Locating cellular communities in Breast Cancer
Published: 05/10/22 2:22 PM
Daniel Roden
Project Description: Breast cancer is the second highest cause of cancer-related death for women. Metastatic disease and resistance to targeted treatments still present a major challenge for treating clinicians and the survival of patients with advanced and relapsed breast cancer remains poor. Breast cancer tumour tissue contains many different cell types, and their presence and interactions are known to play important roles in the response to treatment and prognosis. This project aims to better characterise the individual cells in hard-to-treat tumours, and how these cells interact with each other to better understand why some tumours respond to treatment and others do not.
Why This Work is Needed: As our understanding of the complexity of breast cancer grows, it is now becoming more important to characterise the individual cells within a tumour. Importantly a detailed characterisation of the types of cancerous cells that can be specifically targeted by therapeutics is essential to ensure that treatments target every cancerous cell in the tumour. With advances in single cell and spatial genomic technologies, scientists are now poised to learn more about individual cells which may help clinicians better manage and treat patients.

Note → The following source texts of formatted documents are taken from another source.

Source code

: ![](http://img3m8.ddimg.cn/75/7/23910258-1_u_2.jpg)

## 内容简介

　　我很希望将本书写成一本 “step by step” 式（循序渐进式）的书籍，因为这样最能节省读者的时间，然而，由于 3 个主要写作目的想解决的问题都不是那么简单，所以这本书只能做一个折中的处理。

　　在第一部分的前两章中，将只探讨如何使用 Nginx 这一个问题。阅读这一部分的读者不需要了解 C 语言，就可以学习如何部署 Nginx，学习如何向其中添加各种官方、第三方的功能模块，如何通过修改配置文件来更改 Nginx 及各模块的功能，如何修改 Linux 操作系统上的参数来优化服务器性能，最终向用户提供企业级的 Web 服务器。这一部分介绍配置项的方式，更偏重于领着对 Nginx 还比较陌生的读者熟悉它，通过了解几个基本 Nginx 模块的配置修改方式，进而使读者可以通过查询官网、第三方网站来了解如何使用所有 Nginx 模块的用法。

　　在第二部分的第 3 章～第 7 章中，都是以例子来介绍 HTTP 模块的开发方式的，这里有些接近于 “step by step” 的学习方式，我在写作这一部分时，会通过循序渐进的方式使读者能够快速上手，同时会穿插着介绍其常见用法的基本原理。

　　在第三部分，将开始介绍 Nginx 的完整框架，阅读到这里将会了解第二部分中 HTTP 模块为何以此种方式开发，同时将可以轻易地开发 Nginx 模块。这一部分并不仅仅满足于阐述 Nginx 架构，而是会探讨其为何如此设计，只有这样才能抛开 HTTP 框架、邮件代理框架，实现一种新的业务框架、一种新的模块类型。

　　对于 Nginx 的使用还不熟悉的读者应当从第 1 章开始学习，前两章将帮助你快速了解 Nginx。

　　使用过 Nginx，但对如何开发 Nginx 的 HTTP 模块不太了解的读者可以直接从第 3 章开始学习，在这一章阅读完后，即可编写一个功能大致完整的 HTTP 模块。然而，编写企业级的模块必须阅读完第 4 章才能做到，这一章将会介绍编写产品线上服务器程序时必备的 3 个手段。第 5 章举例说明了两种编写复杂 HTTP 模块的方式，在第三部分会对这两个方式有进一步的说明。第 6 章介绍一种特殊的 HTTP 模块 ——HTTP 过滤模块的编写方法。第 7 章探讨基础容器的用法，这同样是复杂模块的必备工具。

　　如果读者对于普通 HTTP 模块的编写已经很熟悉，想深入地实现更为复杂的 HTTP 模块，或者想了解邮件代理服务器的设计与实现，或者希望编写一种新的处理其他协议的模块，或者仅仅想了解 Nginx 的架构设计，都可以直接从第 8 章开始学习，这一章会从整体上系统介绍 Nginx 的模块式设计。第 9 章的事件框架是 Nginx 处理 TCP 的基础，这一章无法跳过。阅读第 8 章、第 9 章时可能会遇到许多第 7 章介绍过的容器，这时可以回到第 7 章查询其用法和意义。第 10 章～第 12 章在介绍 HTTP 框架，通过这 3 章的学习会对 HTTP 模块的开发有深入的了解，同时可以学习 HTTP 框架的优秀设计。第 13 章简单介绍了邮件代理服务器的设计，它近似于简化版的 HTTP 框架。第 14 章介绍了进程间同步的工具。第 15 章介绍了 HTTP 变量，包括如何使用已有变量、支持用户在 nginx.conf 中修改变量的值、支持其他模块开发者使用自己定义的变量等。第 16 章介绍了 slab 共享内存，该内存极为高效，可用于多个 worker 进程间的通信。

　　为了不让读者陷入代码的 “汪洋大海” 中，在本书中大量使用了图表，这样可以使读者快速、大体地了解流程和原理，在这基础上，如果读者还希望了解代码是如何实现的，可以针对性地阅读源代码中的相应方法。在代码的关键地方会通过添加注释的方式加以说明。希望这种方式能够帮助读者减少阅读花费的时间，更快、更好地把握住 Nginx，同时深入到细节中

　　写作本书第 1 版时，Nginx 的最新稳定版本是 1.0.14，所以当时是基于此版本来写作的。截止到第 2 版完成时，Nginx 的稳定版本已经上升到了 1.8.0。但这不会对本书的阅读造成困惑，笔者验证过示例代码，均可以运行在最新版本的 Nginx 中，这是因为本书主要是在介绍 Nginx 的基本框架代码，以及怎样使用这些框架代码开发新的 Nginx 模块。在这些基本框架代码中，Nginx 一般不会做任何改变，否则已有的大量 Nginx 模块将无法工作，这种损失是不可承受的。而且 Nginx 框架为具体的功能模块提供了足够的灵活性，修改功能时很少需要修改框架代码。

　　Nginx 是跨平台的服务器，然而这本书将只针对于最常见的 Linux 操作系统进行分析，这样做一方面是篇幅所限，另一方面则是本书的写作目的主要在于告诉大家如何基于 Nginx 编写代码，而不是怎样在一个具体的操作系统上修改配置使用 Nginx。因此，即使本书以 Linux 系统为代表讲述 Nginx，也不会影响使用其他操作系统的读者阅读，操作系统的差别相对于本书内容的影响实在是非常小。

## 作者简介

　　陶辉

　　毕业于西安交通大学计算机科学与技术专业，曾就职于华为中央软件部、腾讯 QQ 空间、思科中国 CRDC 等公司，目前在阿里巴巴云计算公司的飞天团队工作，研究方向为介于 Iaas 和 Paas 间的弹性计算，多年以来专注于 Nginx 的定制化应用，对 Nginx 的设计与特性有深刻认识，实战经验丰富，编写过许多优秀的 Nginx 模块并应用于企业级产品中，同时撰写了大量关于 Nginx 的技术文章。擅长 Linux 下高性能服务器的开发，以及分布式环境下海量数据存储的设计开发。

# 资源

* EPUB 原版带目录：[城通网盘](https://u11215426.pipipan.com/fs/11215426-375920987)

Expected Outcomes: By investigating tumour composition in more detail, individual communities of cell types that are associated with poor outcome will be identified. This will allow more precise assessment of prognosis for breast cancer patients and may also allow more efficient targeted treatment options.
Project Details
One of the most significant revolutions in the treatment of breast cancer has been the classification of subtypes. For example, estrogen receptor positive tumours respond very well to anti-estrogen therapy and HER2 positive breast cancers respond to anti-HER2 drugs. The ability to classify breast cancer subtypes helps clinicians tailor treatments specifically to each tumour type and has led to significant improvements in outcomes.
However, advances in genomic technologies have revealed an even greater complexity to breast cancer subtypes that previously thought. Within a tumour, many different cell types can be identified, these different cell types and the interactions between them, can affect prognosis and treatment response in breast cancer patients.
Recently, Dr Daniel Roden (Garvan Institute of Medical Research) and his team have developed new methods to identify the cell types present in breast tumour tissue. However, an important missing piece of the puzzle is how these cancer cells co-locate, communicate and interact with each other within the tumour. This project will use state-of-the-art molecular imaging techniques to identify the types of “cellular neighbourhoods” that exist in poor prognosis tumours. This will lead to a better understanding of why some cancers are harder to treat than others.